Today we are looking at this decade’s most noteworthy innovation – the SPAC – which has become a viable competitor to the Initial Public Offering.
What is a SPAC?
SPAC stands for Special Purpose Acquisition Company. As the name implies, it’s a company set up with a singular purpose – and that purpose is to pool together a bunch of investors’ money, then go out and buy one company. Just one.

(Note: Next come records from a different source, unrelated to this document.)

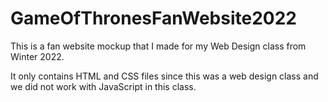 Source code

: # GameOfThronesFanWebsite2022
This is a fan website mockup that I made for my Web Design class from Winter 2022.

It only contains HTML and CSS files since this was a web design class and we did not work with JavaScript in this class. 
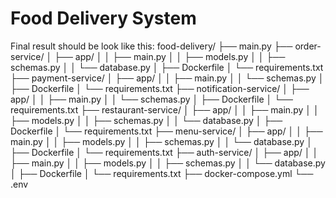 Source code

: # Food Delivery System
Final result should be look like this: 
food-delivery/
├── main.py
├── order-service/
│   ├── app/
│   │   ├── main.py
│   │   ├── models.py
│   │   ├── schemas.py
│   │   └── database.py
│   ├── Dockerfile
│   └── requirements.txt
├── payment-service/
│   ├── app/
│   │   ├── main.py
│   │   └── schemas.py
│   ├── Dockerfile
│   └── requirements.txt
├── notification-service/
│   ├── app/
│   │   ├── main.py
│   │   └── schemas.py
│   ├── Dockerfile
│   └── requirements.txt
├── restaurant-service/
│   ├── app/
│   │   ├── main.py
│   │   ├── models.py
│   │   ├── schemas.py
│   │   └── database.py
│   ├── Dockerfile
│   └── requirements.txt
├── menu-service/
│   ├── app/
│   │   ├── main.py
│   │   ├── models.py
│   │   ├── schemas.py
│   │   └── database.py
│   ├── Dockerfile
│   └── requirements.txt
├── auth-service/
│   ├── app/
│   │   ├── main.py
│   │   ├── models.py
│   │   ├── schemas.py
│   │   └── database.py
│   ├── Dockerfile
│   └── requirements.txt
├── docker-compose.yml
└── .env

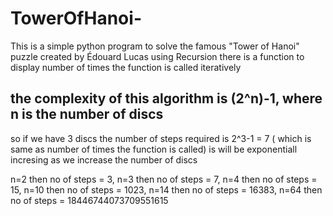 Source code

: # TowerOfHanoi-
This is a simple python program to solve the famous "Tower of Hanoi" puzzle created by Édouard Lucas using Recursion
there is a function to display number of times the function is called iteratively

## the complexity of this algorithm is (2^n)-1, where n is the number of discs
so if we have 3 discs the number of steps required is 2^3-1 = 7 ( which is same as number of times the function is called)
is will be exponentiall incresing as we increase the number of discs

n=2 then no of steps = 3, 
n=3 then no of steps = 7, 
n=4 then no of steps = 15, 
n=10 then no of steps = 1023, 
n=14 then no of steps = 16383,
n=64 then no of steps = 18446744073709551615
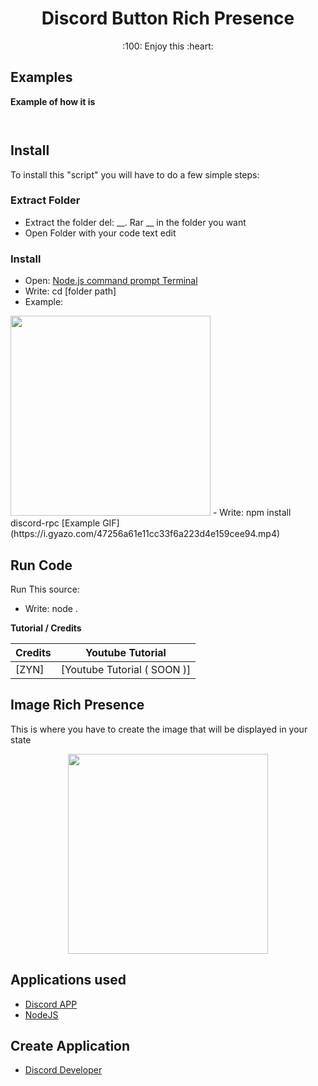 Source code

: <h1 align="center">Discord Button Rich Presence</h1>
<p align="center">:100: Enjoy this :heart:</p>


## Examples

**Example of how it is** 

<p align="center">
  <img src="https://i.gyazo.com/e551d2827348191ef2a98789e5ca12e7.png" alt=""/>
</p>

<p align="center">
  <img src="https://i.gyazo.com/7e7797aa90df62b5e80e5527512c0e15.png" alt=""/>
</p>


## Install

To install this "script" you will have to do a few simple steps:

 ### Extract Folder
  - Extract the folder del: __. Rar __ in the folder you want
  - Open Folder with your code text edit
 
 ### Install
  - Open: [Node.js command prompt Terminal](https://nodejs.org/en/) 
  - Write: cd [folder path] 
   - Example: <p align="center">
   <img src="https://cdn.discordapp.com/attachments/721337166495481856/805109253701369866/unknown.png" width="320">
   - Write: npm install discord-rpc [Example GIF](https://i.gyazo.com/47256a61e11cc33f6a223d4e159cee94.mp4)
 
## Run Code
 Run This source:
  - Write: node .

**Tutorial / Credits**

Credits | Youtube Tutorial 
-------- | ----------------
[ZYN] | [Youtube Tutorial ( SOON )]

## Image Rich Presence

This is where you have to create the image that will be displayed in your state

<p align="center">
  <img src="https://cdn.discordapp.com/attachments/721337166495481856/805104186390872124/unknown.png" width="320" />
</p>

## Applications used

- [Discord APP](https://discord.com/api/download?platform=win)
- [NodeJS](https://nodejs.org/en/)

## Create Application

- [Discord Developer](https://discord.com/developers/applications)
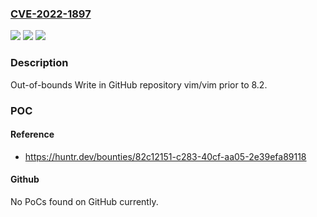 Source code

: ### [CVE-2022-1897](https://cve.mitre.org/cgi-bin/cvename.cgi?name=CVE-2022-1897)
![](https://img.shields.io/static/v1?label=Product&message=vim%2Fvim&color=blue)
![](https://img.shields.io/static/v1?label=Version&message=%3C%208.2%20&color=brighgreen)
![](https://img.shields.io/static/v1?label=Vulnerability&message=CWE-787%20Out-of-bounds%20Write&color=brighgreen)

### Description

Out-of-bounds Write in GitHub repository vim/vim prior to 8.2.

### POC

#### Reference
- https://huntr.dev/bounties/82c12151-c283-40cf-aa05-2e39efa89118

#### Github
No PoCs found on GitHub currently.

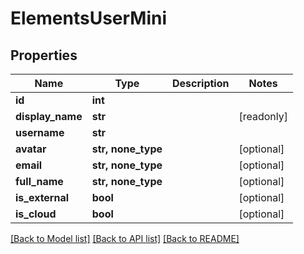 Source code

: # ElementsUserMini


## Properties

Name | Type | Description | Notes
------------ | ------------- | ------------- | -------------
**id** | **int** |  | 
**display_name** | **str** |  | [readonly] 
**username** | **str** |  | 
**avatar** | **str, none_type** |  | [optional] 
**email** | **str, none_type** |  | [optional] 
**full_name** | **str, none_type** |  | [optional] 
**is_external** | **bool** |  | [optional] 
**is_cloud** | **bool** |  | [optional] 

[[Back to Model list]](../#documentation-for-models) [[Back to API list]](../#documentation-for-api-endpoints) [[Back to README]](../)


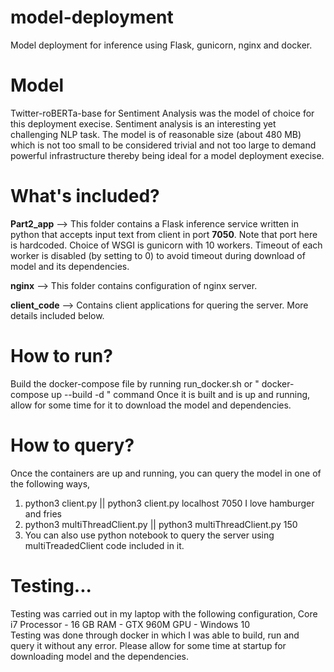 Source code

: # model-deployment
Model deployment for inference using Flask, gunicorn, nginx and docker.

# Model
Twitter-roBERTa-base for Sentiment Analysis was the model of choice for this deployment execise. Sentiment analysis is an interesting yet challenging NLP task. The model is of reasonable size (about 480 MB) which is not too small to be considered trivial and not too large to demand powerful infrastructure thereby being ideal for a model deployment execise.

# What's included?
**Part2_app** --> This folder contains a Flask inference service written in python that accepts input text from client in port **7050**. Note that port here is hardcoded. Choice of WSGI is gunicorn with 10 workers. Timeout of each worker is disabled (by setting to 0) to avoid timeout during download of model and its dependencies.  

**nginx** --> This folder contains configuration of nginx server.  

**client_code** --> Contains client applications for quering the server. More details included below.  

# How to run?
Build the docker-compose file by running run_docker.sh or " docker-compose up --build -d " command
Once it is built and is up and running, allow for some time for it to download the model and dependencies.

# How to query?
Once the containers are up and running, you can query the model in one of the following ways,
1. python3 client.py <IP> <Port> <text here>   ||   python3 client.py localhost 7050 I love hamburger and fries  
2. python3 multiThreadClient.py <threadCount> ||   python3 multiThreadClient.py 150  
3. You can also use python notebook to query the server using multiTreadedClient code included in it.  

# Testing...
Testing was carried out in my laptop with the following configuration,
  Core i7 Processor - 16 GB RAM - GTX 960M GPU - Windows 10  
  Testing was done through docker in which I was able to build, run and query it without any error. Please allow for some time at startup for downloading model and the dependencies.
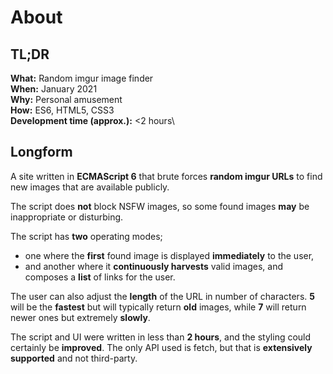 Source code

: # About

## TL;DR
**What:** Random imgur image finder\
**When:** January 2021\
**Why:** Personal amusement\
**How:** ES6, HTML5, CSS3\
**Development time (approx.):** <2 hours\

## Longform
A site written in **ECMAScript 6** that brute forces **random imgur URLs** to find new images that are available publicly. 

The script does **not** block NSFW images, so some found images **may** be inappropriate or disturbing. 

The script has **two** operating modes; 
- one where the **first** found image is displayed **immediately** to the user,
- and another where it **continuously harvests** valid images, and composes a **list** of links for the user.

The user can also adjust the **length** of the URL in number of characters. **5** will be the **fastest** but will typically return **old** images, while **7** will return newer ones but extremely **slowly**.

The script and UI were written in less than **2 hours**, and the styling could certainly be **improved**. The only API used is fetch, but that is **extensively supported** and not third-party.
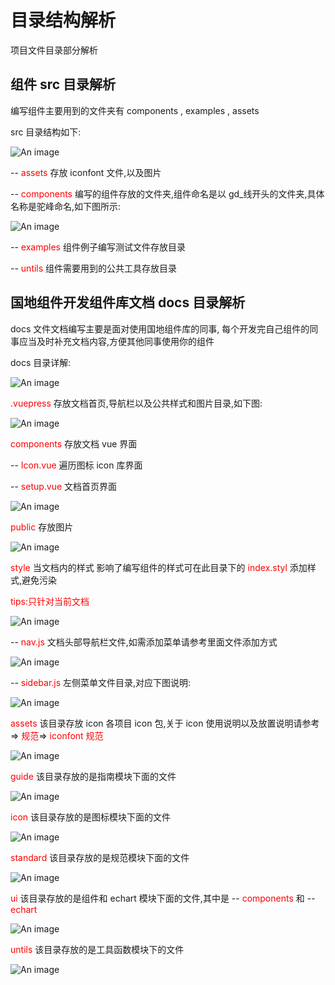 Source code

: # 目录结构解析

项目文件目录部分解析

## 组件 src 目录解析

编写组件主要用到的文件夹有 components , examples , assets

src 目录结构如下:

![An image](/gdui/guideImg/src.png)

--<font color='red'> assets</font> 存放 iconfont 文件,以及图片

--<font color='red'> components</font> 编写的组件存放的文件夹,组件命名是以 gd\_线开头的文件夹,具体名称是驼峰命名,如下图所示:

![An image](/gdui/guideImg/components.png)

--<font color='red'> examples</font> 组件例子编写测试文件存放目录

--<font color='red'> untils</font> 组件需要用到的公共工具存放目录

## 国地组件开发组件库文档 docs 目录解析

docs 文件文档编写主要是面对使用国地组件库的同事,
每个开发完自己组件的同事应当及时补充文档内容,方便其他同事使用你的组件

docs 目录详解:

![An image](/gdui/guideImg/docs.png)

<font color='red'> .vuepress</font> 存放文档首页,导航栏以及公共样式和图片目录,如下图:

![An image](/gdui/guideImg/docs-.vuepress.png)

<font color='red'> components</font> 存放文档 vue 界面

--<font color='red'> Icon.vue</font> 遍历图标 icon 库界面

--<font color='red'> setup.vue</font> 文档首页界面

![An image](/gdui/guideImg/docs-index.png)

<font color='red'> public</font> 存放图片

![An image](/gdui/guideImg/docs-public.png)

<font color='red'> style</font> 当文档内的样式 影响了编写组件的样式可在此目录下的 <font color='red'> index.styl</font> 添加样式,避免污染

<font color='red'> tips:只针对当前文档</font>

![An image](/gdui/guideImg/docs-style.png)

--<font color='red'> nav.js</font> 文档头部导航栏文件,如需添加菜单请参考里面文件添加方式

![An image](/gdui/guideImg/docs-nav1.png)

--<font color='red'> sidebar.js</font> 左侧菜单文件目录,对应下图说明:

![An image](/gdui/guideImg/docs-sidebar.png)

<font color='red'> assets</font> 该目录存放 icon 各项目 icon 包,关于 icon 使用说明以及放置说明请参考=><font color='red'> 规范</font>=><font color='red'> iconfont 规范</font>

![An image](/gdui/guideImg/docs-asset.png)

<font color='red'> guide</font> 该目录存放的是指南模块下面的文件

![An image](/gdui/guideImg/docs-guide.png)

<font color='red'> icon</font> 该目录存放的是图标模块下面的文件

![An image](/gdui/guideImg/docs-icon.png)

<font color='red'> standard</font> 该目录存放的是规范模块下面的文件

![An image](/gdui/guideImg/docs-standard.png)

<font color='red'> ui</font> 该目录存放的是组件和 echart 模块下面的文件,其中是 --<font color='red'> components</font> 和 --<font color='red'> echart</font>

![An image](/gdui/guideImg/docs-ui.png)

<font color='red'> untils</font> 该目录存放的是工具函数模块下的文件

![An image](/gdui/guideImg/docs-untils.png)

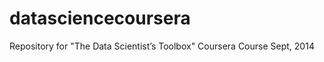 datasciencecoursera
===================

Repository for "The Data Scientist’s Toolbox"  Coursera Course Sept, 2014
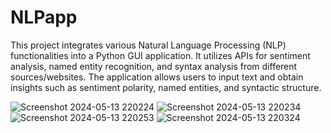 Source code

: # NLPapp
This project integrates various Natural Language Processing (NLP) functionalities into a Python GUI application. It utilizes APIs for sentiment analysis, named entity recognition, and syntax analysis from different sources/websites. The application allows users to input text and obtain insights such as sentiment polarity, named entities, and syntactic structure.

![Screenshot 2024-05-13 220224](https://github.com/tapas37/NLPapp/assets/119745656/b475fe0a-492c-4262-8139-b5b99d9f4167)
![Screenshot 2024-05-13 220234](https://github.com/tapas37/NLPapp/assets/119745656/da9263db-1cbc-4744-90a9-7e04026e357a)
![Screenshot 2024-05-13 220253](https://github.com/tapas37/NLPapp/assets/119745656/c9e034c3-6e73-4325-87d4-2c803eb2fad2)
![Screenshot 2024-05-13 220324](https://github.com/tapas37/NLPapp/assets/119745656/535fcf46-aafd-45c3-8df0-3942a42bab0e)
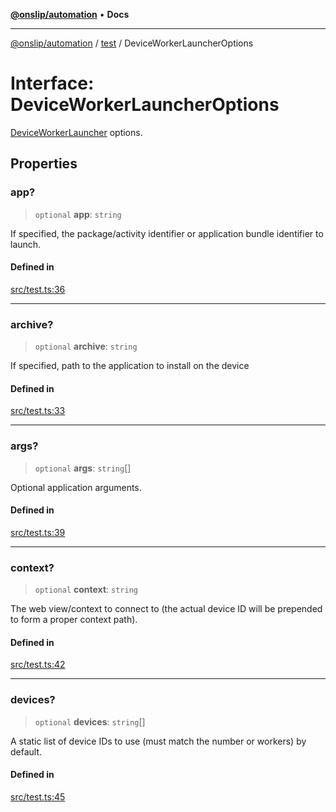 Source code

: [**@onslip/automation**](../../README.md) • **Docs**

***

[@onslip/automation](../../README.md) / [test](../README.md) / DeviceWorkerLauncherOptions

# Interface: DeviceWorkerLauncherOptions

[DeviceWorkerLauncher](../classes/DeviceWorkerLauncher.md) options.

## Properties

### app?

> `optional` **app**: `string`

If specified, the package/activity identifier or application bundle identifier to launch.

#### Defined in

[src/test.ts:36](https://github.com/Onslip/automation/blob/55b36c4eed89afe82661a6ac79a41de9a854a3d0/src/test.ts#L36)

***

### archive?

> `optional` **archive**: `string`

If specified, path to the application to install on the device

#### Defined in

[src/test.ts:33](https://github.com/Onslip/automation/blob/55b36c4eed89afe82661a6ac79a41de9a854a3d0/src/test.ts#L33)

***

### args?

> `optional` **args**: `string`[]

Optional application arguments.

#### Defined in

[src/test.ts:39](https://github.com/Onslip/automation/blob/55b36c4eed89afe82661a6ac79a41de9a854a3d0/src/test.ts#L39)

***

### context?

> `optional` **context**: `string`

The web view/context to connect to (the actual device ID will be prepended to form a proper context path).

#### Defined in

[src/test.ts:42](https://github.com/Onslip/automation/blob/55b36c4eed89afe82661a6ac79a41de9a854a3d0/src/test.ts#L42)

***

### devices?

> `optional` **devices**: `string`[]

A static list of device IDs to use (must match the number or workers) by default.

#### Defined in

[src/test.ts:45](https://github.com/Onslip/automation/blob/55b36c4eed89afe82661a6ac79a41de9a854a3d0/src/test.ts#L45)
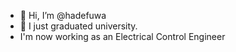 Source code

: - 👋 Hi, I’m @hadefuwa
- 🌱 I just graduated university.
- I'm now working as an Electrical Control Engineer

<!---
hadefuwa/hadefuwa is a ✨ special ✨ repository because its `README.md` (this file) appears on your GitHub profile.
You can click the Preview link to take a look at your changes.
--->
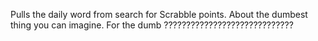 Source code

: Pulls the daily word from search for Scrabble points. About the dumbest thing you can imagine. For the dumb ?????????????????????????????
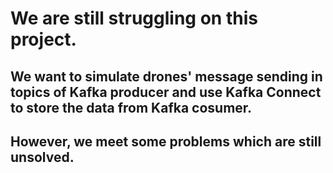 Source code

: # We are still struggling on this project. 
## We want to simulate drones' message sending in topics of Kafka producer and use Kafka Connect to store the data from Kafka cosumer.
## However, we meet some problems which are still unsolved.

SPACs are often called “blank check companies” as they essentially do just that, write a big blank check, and look to fill in the name later.
The lifecycle of a SPAC has several distinct phases.
First is the incorporation of the SPAC itself. This is a company spinning itself into being fast, but it has no products to sell and no services to offer.
All the SPAC has at the outset is a small group of founders, and the intent to buy an existing, established company that operates in a specific industry or sector.
The founders themselves will generally invest 15-20% of the amount eventually raised, into what is known as “Founder’s Shares.” The remainder of the SPAC – “blank check” – being raised from public investors via an initial public offering (IPO) on a stock exchange.
The second phase is this IPO of the SPAC “shell” itself. The SPAC will have filed registration documents with the Securities Exchange Commission, and in those documents the SPAC will have announced who the founders are (these are typically industry heavyweights, successful entrepreneurs, and large asset managers) and what industry/sector the SPAC is looking to make their acquisition in.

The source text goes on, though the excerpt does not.